─── SUPPLIED INFORMATION ───

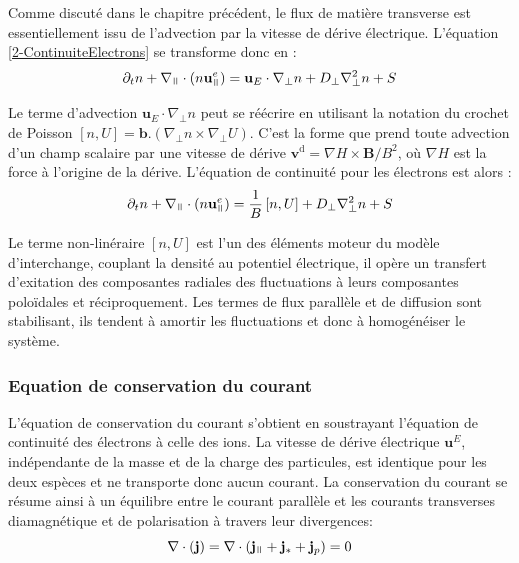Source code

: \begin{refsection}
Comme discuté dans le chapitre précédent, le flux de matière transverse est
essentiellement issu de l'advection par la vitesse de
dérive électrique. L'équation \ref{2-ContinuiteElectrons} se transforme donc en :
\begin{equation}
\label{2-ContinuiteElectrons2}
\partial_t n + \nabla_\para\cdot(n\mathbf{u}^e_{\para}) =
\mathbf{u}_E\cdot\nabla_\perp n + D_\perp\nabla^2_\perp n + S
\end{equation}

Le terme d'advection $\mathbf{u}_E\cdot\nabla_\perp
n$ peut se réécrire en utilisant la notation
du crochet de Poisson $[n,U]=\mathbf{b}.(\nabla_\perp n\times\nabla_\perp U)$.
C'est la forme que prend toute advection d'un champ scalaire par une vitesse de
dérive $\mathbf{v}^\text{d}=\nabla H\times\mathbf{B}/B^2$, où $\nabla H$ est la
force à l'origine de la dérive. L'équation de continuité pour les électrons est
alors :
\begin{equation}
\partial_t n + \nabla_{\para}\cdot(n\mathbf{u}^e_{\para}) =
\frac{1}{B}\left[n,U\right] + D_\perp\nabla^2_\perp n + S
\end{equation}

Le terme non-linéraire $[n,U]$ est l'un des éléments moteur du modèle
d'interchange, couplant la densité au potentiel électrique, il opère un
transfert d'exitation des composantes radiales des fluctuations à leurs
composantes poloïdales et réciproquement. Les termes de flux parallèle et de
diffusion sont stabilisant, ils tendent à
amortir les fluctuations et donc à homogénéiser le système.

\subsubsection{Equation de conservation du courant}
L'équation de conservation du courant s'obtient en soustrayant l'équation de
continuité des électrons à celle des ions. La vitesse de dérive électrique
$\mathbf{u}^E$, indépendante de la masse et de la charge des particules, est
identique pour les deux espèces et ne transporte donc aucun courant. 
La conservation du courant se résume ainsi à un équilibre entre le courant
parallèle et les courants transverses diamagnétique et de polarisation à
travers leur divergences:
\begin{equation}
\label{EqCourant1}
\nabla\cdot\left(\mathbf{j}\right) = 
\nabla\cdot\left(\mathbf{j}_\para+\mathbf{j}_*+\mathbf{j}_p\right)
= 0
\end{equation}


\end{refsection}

───

Pictures are to be omitted; set down the rest of the entries exactly as given.

Source code

: \begin{refsection}
Comme discuté dans le chapitre précédent, le flux de matière transverse est
essentiellement issu de l'advection par la vitesse de
dérive électrique. L'équation \ref{2-ContinuiteElectrons} se transforme donc en :
\begin{equation}
\label{2-ContinuiteElectrons2}
\partial_t n + \nabla_\para\cdot(n\mathbf{u}^e_{\para}) =
\mathbf{u}_E\cdot\nabla_\perp n + D_\perp\nabla^2_\perp n + S
\end{equation}

Le terme d'advection $\mathbf{u}_E\cdot\nabla_\perp
n$ peut se réécrire en utilisant la notation
du crochet de Poisson $[n,U]=\mathbf{b}.(\nabla_\perp n\times\nabla_\perp U)$.
C'est la forme que prend toute advection d'un champ scalaire par une vitesse de
dérive $\mathbf{v}^\text{d}=\nabla H\times\mathbf{B}/B^2$, où $\nabla H$ est la
force à l'origine de la dérive. L'équation de continuité pour les électrons est
alors :
\begin{equation}
\partial_t n + \nabla_{\para}\cdot(n\mathbf{u}^e_{\para}) =
\frac{1}{B}\left[n,U\right] + D_\perp\nabla^2_\perp n + S
\end{equation}

Le terme non-linéraire $[n,U]$ est l'un des éléments moteur du modèle
d'interchange, couplant la densité au potentiel électrique, il opère un
transfert d'exitation des composantes radiales des fluctuations à leurs
composantes poloïdales et réciproquement. Les termes de flux parallèle et de
diffusion sont stabilisant, ils tendent à
amortir les fluctuations et donc à homogénéiser le système.

\subsubsection{Equation de conservation du courant}
L'équation de conservation du courant s'obtient en soustrayant l'équation de
continuité des électrons à celle des ions. La vitesse de dérive électrique
$\mathbf{u}^E$, indépendante de la masse et de la charge des particules, est
identique pour les deux espèces et ne transporte donc aucun courant. 
La conservation du courant se résume ainsi à un équilibre entre le courant
parallèle et les courants transverses diamagnétique et de polarisation à
travers leur divergences:
\begin{equation}
\label{EqCourant1}
\nabla\cdot\left(\mathbf{j}\right) = 
\nabla\cdot\left(\mathbf{j}_\para+\mathbf{j}_*+\mathbf{j}_p\right)
= 0
\end{equation}


\end{refsection}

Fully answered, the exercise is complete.